At 3:22 pm -0400 20/4/99, John Cowan wrote:
>Raymond A. Brown wrote:
>> Not only that but, e.g. in {table:on} {on} looks like and acts like a
>> postposition.  I know 'officially' it is a noun meaning
>> "thing(s)-something-is-on" but as Gary Shannon said of his 'nouns' which
>> some thought were verbs: "If it looks like a verb, and walks like a verb,
>> and quacks like a verb ... YIKES! it's a verb!"
>> I say that {on} looks like a postposition, and walks like a postposition,
>> and quacks like a postposition....YIKES!..........
>Would you believe it better if the gloss were "superpositee" rather
>than "on"?  In Lojban, the verb "zvati" is glossed "at", but
>really means "be at".

Yep - but one can hardly gloss 'on' as meaning 'be on' in AllNoun.

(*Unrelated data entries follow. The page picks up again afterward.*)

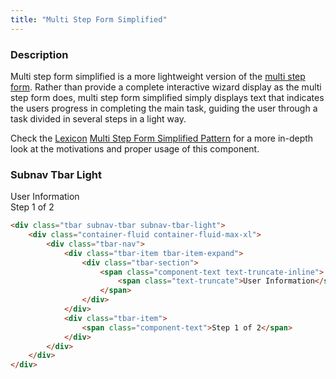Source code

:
 ```yaml
---
title: "Multi Step Form Simplified"
---
```


### Description

Multi step form simplified is a more lightweight version of the <a href="https://clayui.com/docs/components/forms/multi-step-form.html">multi step form</a>. Rather than provide a complete interactive wizard display as the multi step form does, multi step form simplified simply displays text that indicates the users progress in completing the main task, guiding the user through a task divided in several steps in a light way.

<div class="alert alert-info">Check the <a href="https://lexicondesign.io">Lexicon</a> <a href="https://lexicondesign.io/docs/patterns/Forms/multiStepFormSimplified.html">Multi Step Form Simplified Pattern</a> for a more in-depth look at the motivations and proper usage of this component.</div>

### Subnav Tbar Light

<div class="tbar subnav-tbar subnav-tbar-light">
	<div class="container-fluid container-fluid-max-xl">
		<div class="tbar-nav">
			<div class="tbar-item tbar-item-expand">
				<div class="tbar-section">
					<span class="component-text text-truncate-inline">
						<span class="text-truncate">User Information</span>
					</span>
				</div>
			</div>
			<div class="tbar-item">
				<span class="component-text">Step 1 of 2</span>
			</div>
		</div>
	</div>
</div>

```html
<div class="tbar subnav-tbar subnav-tbar-light">
	<div class="container-fluid container-fluid-max-xl">
		<div class="tbar-nav">
			<div class="tbar-item tbar-item-expand">
				<div class="tbar-section">
					<span class="component-text text-truncate-inline">
						<span class="text-truncate">User Information</span>
					</span>
				</div>
			</div>
			<div class="tbar-item">
				<span class="component-text">Step 1 of 2</span>
			</div>
		</div>
	</div>
</div>
```

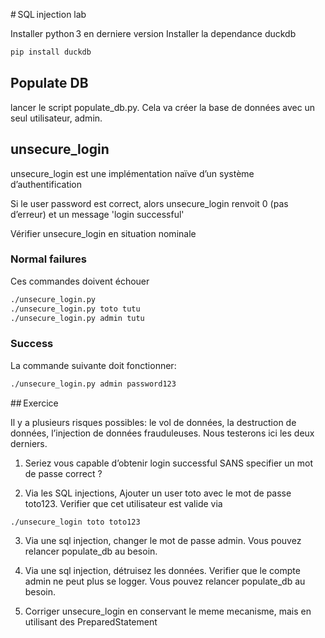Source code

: # SQL injection lab

Installer python 3 en derniere version
Installer la dependance duckdb

```bash
pip install duckdb
```

## Populate DB

lancer le script populate_db.py. Cela va créer la base de données avec un seul utilisateur, admin.

## unsecure_login

unsecure_login est une implémentation naïve d’un système d’authentification

Si le user password est correct, alors unsecure_login renvoit 0 (pas d’erreur) et un message 'login successful'

Vérifier unsecure_login en situation nominale

### Normal failures

Ces commandes doivent échouer
```bash
./unsecure_login.py
./unsecure_login.py toto tutu
./unsecure_login.py admin tutu
```

### Success

La commande suivante doit fonctionner:
```bash
./unsecure_login.py admin password123
```


## Exercice

Il y a plusieurs risques possibles: le vol de données, la destruction de données, l’injection de données frauduleuses.
Nous testerons ici les deux derniers.

1. Seriez vous capable d’obtenir login successful SANS specifier un mot de passe correct ?

2. Via les SQL injections, Ajouter un user toto avec le mot de passe toto123. Verifier que cet utilisateur est valide via 

```bash
./unsecure_login toto toto123
```

3. Via une sql injection, changer le mot de passe admin. Vous pouvez relancer populate_db au besoin.


4. Via une sql injection, détruisez les données. Verifier que le compte admin ne peut plus se logger. Vous pouvez relancer populate_db au besoin.

5. Corriger unsecure_login en conservant le meme mecanisme, mais en utilisant des PreparedStatement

Anyway - what exactly _is_ a postposition or, for that matter, a
preposition?  I don't think I've found a convincing definition that covers
them all.  The term 'adposition' doesn't help at all and offends my
classical sensibilities - but the "correct" form 'apposition' has got
another meaning  ;)

Ah well.
But the point I was trying to make - I think - is that it is not going to
obvious to everyone that 'on' in 'table:on' is a noun, other
interpretations are possible.

>> I would say 'pronounceable morphemes' rather than 'pronounceable words',
>> but that's probably just a matter of semantics.
>"Word" has no cross-linguistic definition anyhow.

I know - and morpheme is a linguistic abstraction.  And I'd be mighty
surprised if there were not some linguists who'd reject that abstraction.
That why I say it's probably largely a matter of semantics.
At 3:02 pm -0400 20/4/99, Ed Heil wrote:
>I'm not sure how far you can push this argument, though.  I mean, surely
>"perch" is a noun, and yet it means "thing-something-is-on."  "Location" means

table:perch  ??

I think 'table:topside' might be better.

>In natlangs, semantic content which would
>prototypically appear in one part of speech sometimes shows up in another.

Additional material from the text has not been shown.